Ha passato la boa dei novanta, Luciano De Crescenzo, ma la sua filosofia non ha perso freschezza. Bene lo sa un attore showman come Alessandro Siani che, sebbene sia nato mezzo secolo dopo, con lui condivide un sentimento che strappa l'anima, un'appartenenza che si affratella alla saudade e al mal d'Africa e che pervade i sensi come il cuore senza scampo: la Napolitudine. Insieme, i due napoletani doc hanno scritto un libro, dal titolo appunto Napolitudine. Dialoghi sulla vita, la felicità e la smania 'e turnà (Mondadori, pagg. 120, euro 17), per tentare l'impossibile: spiegare questa «nostalgia inspiegabile» che «si arrampica sulle papille gustative, stuzzicate dal profumo delle sfogliatelle appena sfornate».

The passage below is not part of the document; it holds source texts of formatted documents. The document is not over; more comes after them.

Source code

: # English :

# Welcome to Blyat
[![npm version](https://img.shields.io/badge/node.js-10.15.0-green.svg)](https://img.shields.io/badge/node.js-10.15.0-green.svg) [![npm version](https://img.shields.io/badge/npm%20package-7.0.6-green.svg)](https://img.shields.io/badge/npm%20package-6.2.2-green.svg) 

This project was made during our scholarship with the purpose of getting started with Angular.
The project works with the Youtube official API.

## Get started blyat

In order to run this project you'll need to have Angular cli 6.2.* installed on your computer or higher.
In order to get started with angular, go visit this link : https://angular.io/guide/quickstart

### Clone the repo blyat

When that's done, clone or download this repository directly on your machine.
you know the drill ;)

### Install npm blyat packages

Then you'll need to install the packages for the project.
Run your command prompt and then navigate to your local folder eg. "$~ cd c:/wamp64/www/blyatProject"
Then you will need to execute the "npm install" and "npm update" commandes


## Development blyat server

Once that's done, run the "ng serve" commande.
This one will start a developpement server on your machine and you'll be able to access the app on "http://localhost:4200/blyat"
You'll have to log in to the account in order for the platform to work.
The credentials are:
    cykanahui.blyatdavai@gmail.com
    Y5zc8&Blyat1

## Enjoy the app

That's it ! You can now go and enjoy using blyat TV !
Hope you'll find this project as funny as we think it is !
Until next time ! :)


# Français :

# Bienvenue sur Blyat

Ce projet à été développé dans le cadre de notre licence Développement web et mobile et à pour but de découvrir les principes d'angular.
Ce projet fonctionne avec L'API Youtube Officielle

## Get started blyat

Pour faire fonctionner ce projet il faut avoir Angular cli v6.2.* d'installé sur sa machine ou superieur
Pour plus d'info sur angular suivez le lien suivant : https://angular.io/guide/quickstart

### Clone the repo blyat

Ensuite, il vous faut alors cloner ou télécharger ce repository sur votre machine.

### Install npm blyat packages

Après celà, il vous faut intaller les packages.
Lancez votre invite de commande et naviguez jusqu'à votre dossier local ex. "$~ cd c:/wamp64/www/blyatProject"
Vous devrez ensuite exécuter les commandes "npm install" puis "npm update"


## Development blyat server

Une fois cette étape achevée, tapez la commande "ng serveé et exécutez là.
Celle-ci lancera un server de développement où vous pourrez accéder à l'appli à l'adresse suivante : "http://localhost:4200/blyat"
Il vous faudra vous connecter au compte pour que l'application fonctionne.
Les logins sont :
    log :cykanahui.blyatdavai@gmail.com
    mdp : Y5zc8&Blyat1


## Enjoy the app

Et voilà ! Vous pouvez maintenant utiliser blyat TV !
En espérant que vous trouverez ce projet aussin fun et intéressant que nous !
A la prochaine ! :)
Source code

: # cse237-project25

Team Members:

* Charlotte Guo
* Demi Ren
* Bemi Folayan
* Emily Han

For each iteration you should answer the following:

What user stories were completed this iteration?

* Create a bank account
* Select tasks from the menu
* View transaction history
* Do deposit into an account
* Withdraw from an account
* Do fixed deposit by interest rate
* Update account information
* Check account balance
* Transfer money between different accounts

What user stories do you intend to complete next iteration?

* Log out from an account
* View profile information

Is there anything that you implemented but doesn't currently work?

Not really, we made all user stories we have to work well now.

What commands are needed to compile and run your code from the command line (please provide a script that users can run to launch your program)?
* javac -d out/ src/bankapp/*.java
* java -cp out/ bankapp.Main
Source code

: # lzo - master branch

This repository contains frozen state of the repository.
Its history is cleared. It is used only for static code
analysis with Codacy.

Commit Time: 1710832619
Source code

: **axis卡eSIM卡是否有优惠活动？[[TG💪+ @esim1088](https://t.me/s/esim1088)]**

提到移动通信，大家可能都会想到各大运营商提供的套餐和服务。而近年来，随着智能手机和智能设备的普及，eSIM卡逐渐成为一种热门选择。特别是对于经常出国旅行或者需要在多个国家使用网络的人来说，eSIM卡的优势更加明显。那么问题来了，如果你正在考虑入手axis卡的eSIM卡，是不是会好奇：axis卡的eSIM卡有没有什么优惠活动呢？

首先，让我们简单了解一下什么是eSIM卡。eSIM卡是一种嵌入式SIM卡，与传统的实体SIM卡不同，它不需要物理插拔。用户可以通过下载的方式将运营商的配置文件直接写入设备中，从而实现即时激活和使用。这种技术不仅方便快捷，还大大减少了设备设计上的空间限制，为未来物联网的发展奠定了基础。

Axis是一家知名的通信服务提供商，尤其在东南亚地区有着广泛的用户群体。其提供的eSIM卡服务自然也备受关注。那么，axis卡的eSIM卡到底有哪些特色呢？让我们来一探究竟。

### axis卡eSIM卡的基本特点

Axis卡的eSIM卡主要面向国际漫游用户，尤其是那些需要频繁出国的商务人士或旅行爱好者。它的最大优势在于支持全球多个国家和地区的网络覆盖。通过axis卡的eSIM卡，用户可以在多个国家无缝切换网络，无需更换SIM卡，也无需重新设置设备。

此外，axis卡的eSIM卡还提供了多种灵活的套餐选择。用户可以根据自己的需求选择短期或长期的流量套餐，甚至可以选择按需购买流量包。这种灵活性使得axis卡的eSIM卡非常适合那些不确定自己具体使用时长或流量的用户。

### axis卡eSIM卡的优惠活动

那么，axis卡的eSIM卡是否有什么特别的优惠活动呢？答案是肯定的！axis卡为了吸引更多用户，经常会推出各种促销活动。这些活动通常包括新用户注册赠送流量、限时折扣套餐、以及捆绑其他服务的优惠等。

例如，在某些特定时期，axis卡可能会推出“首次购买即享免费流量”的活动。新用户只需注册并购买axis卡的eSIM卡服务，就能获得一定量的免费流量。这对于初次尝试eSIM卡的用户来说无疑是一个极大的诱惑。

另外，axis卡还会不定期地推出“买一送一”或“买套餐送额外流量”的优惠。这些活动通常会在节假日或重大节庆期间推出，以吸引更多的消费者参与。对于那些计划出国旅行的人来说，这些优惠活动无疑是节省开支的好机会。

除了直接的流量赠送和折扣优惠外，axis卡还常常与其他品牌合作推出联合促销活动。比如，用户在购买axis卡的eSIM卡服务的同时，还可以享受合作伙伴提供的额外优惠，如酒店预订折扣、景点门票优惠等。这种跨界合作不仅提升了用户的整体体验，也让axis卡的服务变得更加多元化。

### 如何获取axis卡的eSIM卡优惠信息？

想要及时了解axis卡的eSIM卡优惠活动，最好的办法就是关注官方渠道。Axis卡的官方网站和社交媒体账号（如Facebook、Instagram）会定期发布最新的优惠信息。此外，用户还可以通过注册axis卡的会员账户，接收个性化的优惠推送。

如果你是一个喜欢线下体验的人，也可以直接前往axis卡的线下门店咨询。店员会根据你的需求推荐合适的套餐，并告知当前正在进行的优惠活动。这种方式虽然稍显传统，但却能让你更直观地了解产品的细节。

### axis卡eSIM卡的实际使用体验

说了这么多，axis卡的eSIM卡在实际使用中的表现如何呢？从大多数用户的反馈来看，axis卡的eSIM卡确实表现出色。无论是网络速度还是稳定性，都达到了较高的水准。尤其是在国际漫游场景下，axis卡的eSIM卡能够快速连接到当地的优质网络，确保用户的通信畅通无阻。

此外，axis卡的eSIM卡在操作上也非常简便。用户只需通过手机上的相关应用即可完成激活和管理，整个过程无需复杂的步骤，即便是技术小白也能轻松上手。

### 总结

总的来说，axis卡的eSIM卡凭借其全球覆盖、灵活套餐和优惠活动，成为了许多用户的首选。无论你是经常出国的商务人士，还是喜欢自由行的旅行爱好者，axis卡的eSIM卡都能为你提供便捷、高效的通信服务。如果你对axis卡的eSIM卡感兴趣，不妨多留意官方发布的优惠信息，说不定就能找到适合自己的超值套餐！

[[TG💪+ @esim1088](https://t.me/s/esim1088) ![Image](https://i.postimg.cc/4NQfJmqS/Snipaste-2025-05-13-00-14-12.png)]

Il volumetto, già in vetta alle classifiche, si spartisce i temi in quei dialoghi filosofici tanto cari al creatore di Bellavista che costituiscono altrettanti capitoletti: «Caos e Caso», «Natale», «Scuola», «Supereroi», «Felicità», «Canzoni» ed altri, tutte occasioni per fare del sentire napoletano un faro nella tempesta dei tempi contemporanei. La parte di Siani è quella di concludere altrettanti «pezzi», quella di De Crescenzo «lezioni», ma alla fine ogni pretesto è buono per dare alla vita un senso leggero, immutabile, umano. Persino «Il gelato» si presta a fornire argomenti per comprendere l'anima. Tra un cono «accioccolata e panna» e un gusto Puffo, azzurro come il Napoli, i due si lanciano in disquisizioni sui ragazzini di oggi: in Italia possiamo educarli alla felicità, come fanno in Svezia? Troppo smog, troppe poche bici, troppi rimproveri, specie da parte di mammà: «Trovi sempre quella che ti colpisce con qualche arnese da cucina. Che poi anche questo è diventato un problema: prima c'era la famigerata cucchiarella, il forchettone, roba che comunque non ti causava ferite permanenti! Oggi gli attrezzi da cucina sono il bimby, il frullatore, il microonde... lo vuoi uccidere questo bambino?».

E così via, sull'onda del sorriso, a passare sotto la lente della «filosofia napoletana» (tale per cui, quando hai esaurito un tema, cambi bar) la tecnologia, la diminuzione delle nascite, la differenza - o le somiglianze? - tra la mitologia greca e gli eroi Marvel, lo studio, la schiavitù imposta da social network e smartphone, fino al tema più ingombrante di tutti: il futuro. L'ultimo capitolo del volume è infatti dedicato al «duemilamai», una visione che Siani vuole imporre al «collega di napolitudine» De Crescenzo con naturalezza, ma dalla quale è dura uscire impuniti: «Luciano, nel duemilamai i centri commerciali saranno grandi quanto una regione... Rimarremo tutti intrappolati nei centri commerciali. Nel carrello non metteremo l'euro, ma la benzina». E ancora, nel duemilamai «non si perderà tempo perché non ci sarà tempo. I nove mesi di gravidanza, per esempio, saranno utilissimi.

All'interno della pancia, con il bambino che cresce ci sarà un professore che tutti i giorni gli darà lezioni private»; la macchina volerà (e così niente più ambulanti ai semafori); ci cureremo con la Nutella; col termometro non misureremo la febbre, ma la percentuale di batteria del nostro corpo. «Alessandro, mi sembra un vero e proprio incubo. Mi viene da piangere solo a pensarci», replica De Crescenzo. E ha pronta la cura: «Al progresso e alla ricchezza io come Diogene preferisco i broccoletti».